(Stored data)
┌────────

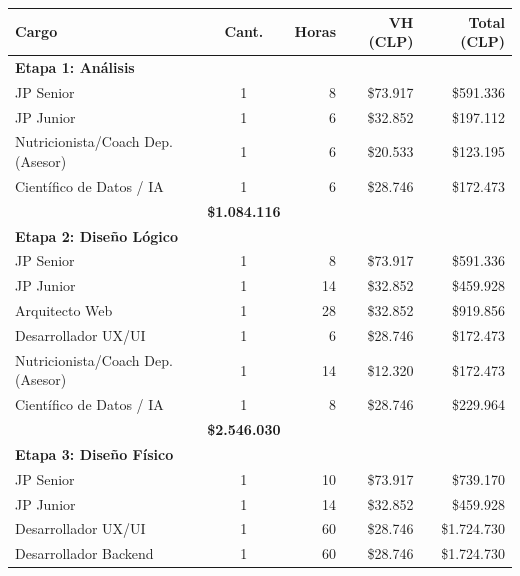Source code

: \documentclass[12pt]{article}
\begin{document}
\begin{table}[h!]
    \centering
    \renewcommand{\arraystretch}{1.15}
    \footnotesize
    \begin{tabular}{|l|c|r|r|r|}
        \hline
        \rowcolor[HTML]{EFEFEF}
        \textbf{Cargo} & \textbf{Cant.} & \textbf{Horas} & \textbf{VH (CLP)} & \textbf{Total (CLP)} \\ \hline
        \multicolumn{5}{|l|}{\cellcolor[HTML]{E3F2FD}\textbf{Etapa 1: Análisis}} \\ \hline
        JP Senior & 1 & 8 & \$73.917 & \$591.336 \\ \hline
        JP Junior & 1 & 6 & \$32.852 & \$197.112 \\ \hline
        Nutricionista/Coach Dep. (Asesor) & 1 & 6 & \$20.533 & \$123.195 \\ \hline
        Científico de Datos / IA & 1 & 6 & \$28.746 & \$172.473 \\ \hline
        \rowcolor[HTML]{F3F3F3}
        \multicolumn{4}{|r|}{\textbf{Subtotal Análisis}} & \textbf{\$1.084.116} \\ \hline
        \multicolumn{5}{|l|}{\cellcolor[HTML]{E3F2FD}\textbf{Etapa 2: Diseño Lógico}} \\ \hline
        JP Senior & 1 & 8 & \$73.917 & \$591.336 \\ \hline
        JP Junior & 1 & 14 & \$32.852 & \$459.928 \\ \hline
        Arquitecto Web & 1 & 28 & \$32.852 & \$919.856 \\ \hline
        Desarrollador UX/UI & 1 & 6 & \$28.746 & \$172.473 \\ \hline
        Nutricionista/Coach Dep. (Asesor) & 1 & 14 & \$12.320 & \$172.473 \\ \hline
        Científico de Datos / IA & 1 & 8 & \$28.746 & \$229.964 \\ \hline
        \rowcolor[HTML]{F3F3F3}
        \multicolumn{4}{|r|}{\textbf{Subtotal Diseño Lógico}} & \textbf{\$2.546.030} \\ \hline
        \multicolumn{5}{|l|}{\cellcolor[HTML]{E3F2FD}\textbf{Etapa 3: Diseño Físico}} \\ \hline
        JP Senior & 1 & 10 & \$73.917 & \$739.170 \\ \hline
        JP Junior & 1 & 14 & \$32.852 & \$459.928 \\ \hline
        Desarrollador UX/UI & 1 & 60 & \$28.746 & \$1.724.730 \\ \hline
        Desarrollador Backend & 1 & 60 & \$28.746 & \$1.724.730 \\ \hline

\end{tabular}
\end{table}
\end{document}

└────────

Work instruction
Across the records above, count the lines holding "textbf" and reply with that number alone.

Your solution
6